二十幾人瞬間死去一半,還活著的人看見了自己朝夕相處的同伴死的慘狀,反而激發了他們的鬥志,不少人四肢被砍之後還死死的咬住對方,撕下一層皮肉。
活著的人越來越少,錢小強已經嚇的癱在地上了。老王一條腿已經斷了,另一條腿則不知去向,坐在地上,揮著長刀,噗呲,一道寒光閃過,老王的頭顱沒有了,隨即緩緩倒下。
難道我就要在這死去,蘇鳴不甘心的拿起一旁老王丟下的長刀。深呼吸一口氣,緩緩的站立起來,至少要死也要有體面點吧。
長刀在手,蘇鳴反而鎮靜了,心中恐懼之感消失了。“來吧,殺!”蘇鳴大吼一聲,就要衝向對方。
“轟!”
城門中間破開一個大洞,無數的木屑碎片如飛鏢般飛向對方士兵,
“啊,我的眼睛。”
“我手受傷了。”
一瞬間哀嚎遍野,劉大餘手持長刀,竟從門外殺了進來。身上的甲冑染成了紅色,分不清是自己還是對方的血跡。
長刀帶著凌冽的殺氣,片刻間已倒下十餘名士兵。
“走!”
劉大餘大喝一聲後,蘇鳴才反應過來,拉起地上的錢小強,就往城門外跑。
後方的劉大餘異常威猛,邊戰邊退。三人出了城門,往城外山裡而逃。
“快,放箭,底下的人給我追。”
蘇鳴往後方看了一眼,聲音是從城牆上一位二十多歲的俊逸少年口中發出的,那少年一身白色的衣衫上有幾道紅色的血跡,右手上的衣袖還少了一角。

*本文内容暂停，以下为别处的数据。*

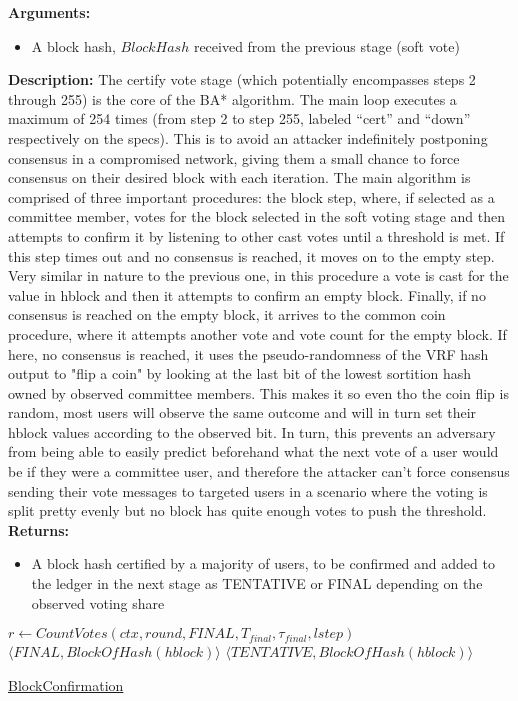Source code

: \documentclass[10pt,a4paper]{article}
\begin{document}
\textbf{Arguments:}
\begin{itemize}
    \item A block hash, $BlockHash$ received from the previous stage (soft vote)
  \end{itemize}

\textbf{Description:}
The certify vote stage (which potentially encompasses steps 2 through 255) is the core of the BA* algorithm.
The main loop executes a maximum of 254 times (from step 2 to step 255, labeled ``cert'' and ``down'' respectively on the specs).
This is to avoid an attacker indefinitely postponing consensus in a compromised network, giving them a small chance to force consensus on their desired block with each iteration.
The main algorithm is comprised of three important procedures: the block step, where, if selected as a committee member, votes for the block selected in the soft voting stage and then attempts to confirm it by listening to other cast votes until a threshold is met.
If this step times out and no consensus is reached, it moves on to the empty step. Very similar in nature to the previous one, in this procedure a vote is cast for the value in hblock and then it attempts to confirm an empty block.
Finally, if no consensus is reached on the empty block, it arrives to the common coin procedure, where it attempts another vote and vote count for the empty block. If here, no consensus is reached, it uses the pseudo-randomness of the VRF hash output to "flip a coin" by looking at the last bit of the lowest sortition hash owned by observed committee members.
This makes it so even tho the coin flip is random, most users will observe the same outcome and will in turn set their hblock values according to the observed bit. In turn, this prevents an adversary from being able to easily predict beforehand what the next vote of a user would be if they were a committee user, and therefore the attacker can't force consensus 
sending their vote messages to targeted users in a scenario where the voting is split pretty evenly but no block has quite enough votes to push the threshold.\\

\textbf{Returns:}
\begin{itemize}
    \item A block hash certified by a majority of users, to be confirmed and added to the ledger in the next stage as TENTATIVE or FINAL depending
    on the observed voting share
  \end{itemize}

\begin{algorithm}
    \begin{algorithmic}[H]

    \State $r \gets CountVotes(ctx, round, FINAL, T_{final}, \tau_{final}, lstep)$
        \State \Return $\langle FINAL, BlockOfHash(hblock)\rangle$ 
    \Else
    {
        \State \Return $\langle TENTATIVE, BlockOfHash(hblock)\rangle $
    }
    \EndIf
    \EndFunction
    \end{algorithmic}
    \caption{\underline{BlockConfirmation}}
\end{algorithm}
\end{document}
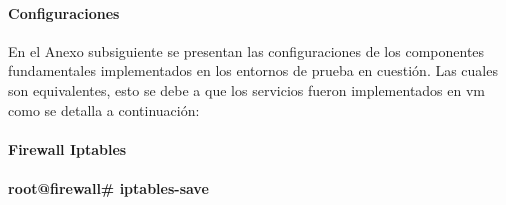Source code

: \documentclass[a4paper,12pt]{report}
\begin{document}
\paragraph{Configuraciones\\}
En el Anexo subsiguiente se presentan las configuraciones de los
componentes fundamentales implementados en los entornos de prueba en
cuestión. Las cuales son equivalentes, esto se debe a que los servicios fueron
implementados en \ac{vm} como se detalla a continuación:

\paragraph{Firewall Iptables}

\paragraph{root@firewall\# iptables-save}
\end{document}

劉大餘將甲冑一脫,當做旗幟,左右揮舞,攔截下飛來的箭矢。奈何箭矢如雨,劉大餘的右小腿中箭,一個踉蹌,差點跌倒。
劉大餘身高馬大,幾個大步就趕上蘇鳴二人,甲冑隨手一扔,右手一把拎起蘇鳴二人,飛奔而逃。
蘇鳴只感覺耳邊傳來呼呼的聲音,後方追趕計程車兵發出的喊叫聲和腳步聲越來越小,火把亮光越來越弱。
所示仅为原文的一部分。